Le repos postnatal s'étend à une période ininterrompue de trois semaines qui prend cours le lendemain du jour de l'accouchement. Cette période peut être prolongée à concurrence de la période de repos prénatal prévue à l'alinéa premier que la titulaire n'aurait pas sollicitée. Cette prolongation ne peut excéder une période de trois semaines.
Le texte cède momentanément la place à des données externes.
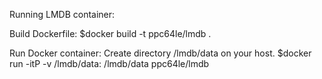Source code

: Running LMDB container:

Build Dockerfile: 
$docker build -t ppc64le/lmdb .

Run Docker container:
Create directory /lmdb/data on your host.
$docker run -itP -v /lmdb/data: /lmdb/data ppc64le/lmdb 

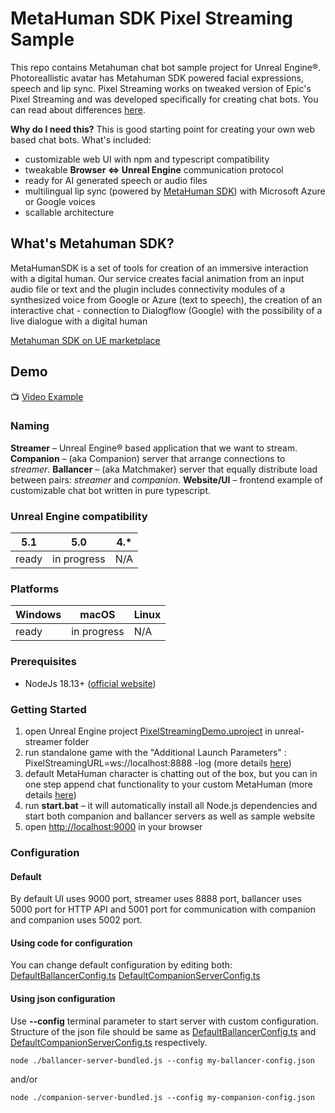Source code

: # MetaHuman SDK Pixel Streaming Sample

This repo contains Metahuman chat bot sample project for Unreal Engine®. Photoreallistic avatar has Metahuman SDK powered facial expressions, speech and lip sync. Pixel Streaming works on tweaked version of Epic's Pixel Streaming and was developed specifically for creating chat bots. You can read about differences [here](./pixstreamjs.md).

**Why do I need this?**
This is good starting point for creating your own web based chat bots.
What's included:

* customizable web UI with npm and typescript compatibility
* tweakable **Browser ⇔ Unreal Engine** communication protocol
* ready for AI generated speech or audio files
* multilingual lip sync (powered by [MetaHuman SDK](https://www.unrealengine.com/marketplace/en-US/item/66b869fa0d3748e78d422e59716597b6)) with Microsoft Azure or Google voices
* scallable architecture

## What's Metahuman SDK?

MetaHumanSDK is a set of tools for creation of an immersive interaction with a digital human. Our service creates facial animation from an input audio file or text and the plugin includes connectivity modules of a synthesized voice from Google or Azure (text to speech), the creation of an interactive chat - connection to Dialogflow (Google) with the possibility of a live dialogue with a digital human

[Metahuman SDK on UE marketplace](https://www.unrealengine.com/marketplace/en-US/item/66b869fa0d3748e78d422e59716597b6)

## Demo
📺 [Video Example](https://youtu.be/gR_WcGTmenU)

### Naming

**Streamer** – Unreal Engine® based application that we want to stream.
**Companion** – (aka Companion) server that arrange connections to *streamer*.
**Ballancer** – (aka Matchmaker) server that equally distribute load between pairs: *streamer* and *companion*.
**Website/UI** – frontend example of customizable chat bot written in pure typescript.

### Unreal Engine compatibility

|5.1|5.0|4.*|
|-------|-----|-----|
|ready  |in progress|N/A|

### Platforms

|Windows|macOS|Linux|
|-------|-----|-----|
|ready  |in progress|N/A|

### Prerequisites

* NodeJs 18.13+ ([official website](https://nodejs.org/en/download))

### Getting Started

1. open Unreal Engine project [PixelStreamingDemo.uproject](./unreal-streamer/PixelStreamingDemo.uproject) in unreal-streamer folder
2. run standalone game with the "Additional Launch Parameters" : PixelStreamingURL=ws://localhost:8888 -log (more details [here](./unreal-streamer/README.md#Launch))
3. default MetaHuman character is chatting out of the box, but you can in one step append chat functionality to your custom MetaHuman (more details [here](./unreal-streamer/README.md#MetaHuman-Chat-Setup))
4. run **start.bat** – it will automatically install all Node.js dependencies and start both companion and ballancer servers as well as sample website
5. open [http://localhost:9000](http://localhost:9000) in your browser

### Configuration

#### Default

By default UI uses 9000 port, streamer uses 8888 port, ballancer uses 5000 port for HTTP API and 5001 port for communication with companion and companion uses 5002 port.

#### Using code for configuration

You can change default configuration by editing both:
[DefaultBallancerConfig.ts](./ballancer-server/src/DefaultBallancerConfig.ts)
[DefaultCompanionServerConfig.ts](./companion-server/src/DefaultCompanionServerConfig.ts)

#### Using json configuration

Use **--config** terminal parameter to start server with custom configuration. Structure of the json file should be same as [DefaultBallancerConfig.ts](./ballancer-server/src/DefaultBallancerConfig.ts) and [DefaultCompanionServerConfig.ts](./companion-server/src/DefaultCompanionServerConfig.ts) respectively.

`node ./ballancer-server-bundled.js --config my-ballancer-config.json`

and/or

`node ./companion-server-bundled.js --config my-companion-config.json`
Durant les périodes de repos visées aux alinéas précédents, la titulaire est censée être incapable de travailler en application de l'article 21, alinéa 2, et percevoir une allocation de maternité de 60 000 francs. »

Art. 4

Dans l'article 34bis du même arrêté royal du 20 juillet 1971, inséré par l'arrêté royal du 24 janvier 1990, les mots « la demande visée à l'article 62bis » sont remplacés par les mots « la demande visée à l'article 12bis ».

Art. 5

L'article 62bis du même arrêté royal du 20 juillet 1971, inséré par l'arrêté royal du 24 janvier 1990, est abrogé.

Art. 6

Dans l'article 10, deuxième alinéa, du même arrêté royal du 20 juillet 1971, inséré par l'arrêté royal du 18 mai 1993 et remplacé par l'arrêté royal du 14 juillet 1994, les mots « 333,80 francs ou 250,35 francs » sont remplacés par les mots « 345,38 francs ou 262,97 francs ».

Art. 7

À l'article 3, § 2, de l'arrêté royal du 30 janvier 1997 relatif au régime de pension des travailleurs indépendants en application des articles 15 et 27 de la loi du 26 juillet 1996 portant modernisation de la sécurité sociale et assurant la viabilité des régimes légaux de pensions et de l'article 3, § 1er, 4º, de la loi du 26 juillet 1996 visant à réaliser les conditions budgétaires de la participation de la Belgique à l'Union économique et monétaire européenne, les alinéas 2 et 3 sont abrogés.

Art. 8

L'article 94bis, alinéa 2, de l'arrêté royal du 19 décembre 1967 portant règlement général en exécution de l'arrêté royal nº 38 du 27 juillet 1967 organisant le statut social des travailleurs indépendants, ajouté par l'arrêté royal du 2 juillet 1981, remplacé par l'arrêté royal du 14 juin 1982 et modifié par l'arrêté royal du 19 novembre 1984, est abrogé.

Art. 9

À l'article 12 de l'arrêté royal nº 38 du 27 juillet 1967 organisant le statut social des travailleurs indépendants sont apportées les modifications suivantes :

1º au § 1er, dont le 3º devient le 2º, les 1º et 2º sont remplacés par :

« 1º 16,70 % sur l'ensemble des revenus professionnels; »

2º au § 2, dont le 3º devient le 2º, les 1º et 2º sont remplacés par :

« 1º 16,70 % sur l'ensemble des revenus professionnels. »

Art. 10

À l'article 13, § 1er, alinéa 2, du même arrêté royal nº 38 du 27 juillet 1967, dont le 3º devient le 2º, les 1º et 2º sont remplacés par :

« 1º 16,70 % sur l'ensemble des revenus professionnels; »

Art. 11

À l'article 12, § 3, du même arrêté royal nº 38 du 27 juillet 1967, le renvoi « 3º » est remplacé par « 2º ».

Art. 12

À l'article 13, § 2, du même arrêté royal nº 38 du 27 juillet 1967, le renvoi « 3º » est remplacé par « 2º ».

Art. 13

L'article 91, § 1er, de la loi du 30 décembre 1992 portant des dispositions sociales et diverses, modifié par l'arrêté royal du 18 novembre 1996, est remplacé par la disposition suivante :

« § 1er. Les sociétés sont tenues de verser une cotisation annuelle forfaitaire fixée à :

1º 12 500 francs pour les sociétés dont le capital souscrit est inférieur ou égal à 750 000 francs;

2º 25 000 francs pour les sociétés dont le capital social souscrit est supérieur à 750 000 francs et inférieur ou égal à 2 500 000 francs;

3º 50 000 francs pour les sociétés dont le capital social souscrit est supérieur à 2 500 000 francs. »

Philippe MAHOUX.

(1) La présente proposition de loi a déjà été déposée au Sénat le 10 décembre 1998, sous le numéro 1-1187/1.

(2) Ce calcul ne prend pas en compte les transferts de l'État vers les organisations syndicales pour compte de la gestion du paiement des allocations de chômage. Nous avons pris l'option de ne pas prendre en compte ces transferts pour des raisons évidentes de calcul, mais aussi parce qu'elles n'ont pas un lien direct avec les comptes de la sécurité sociale.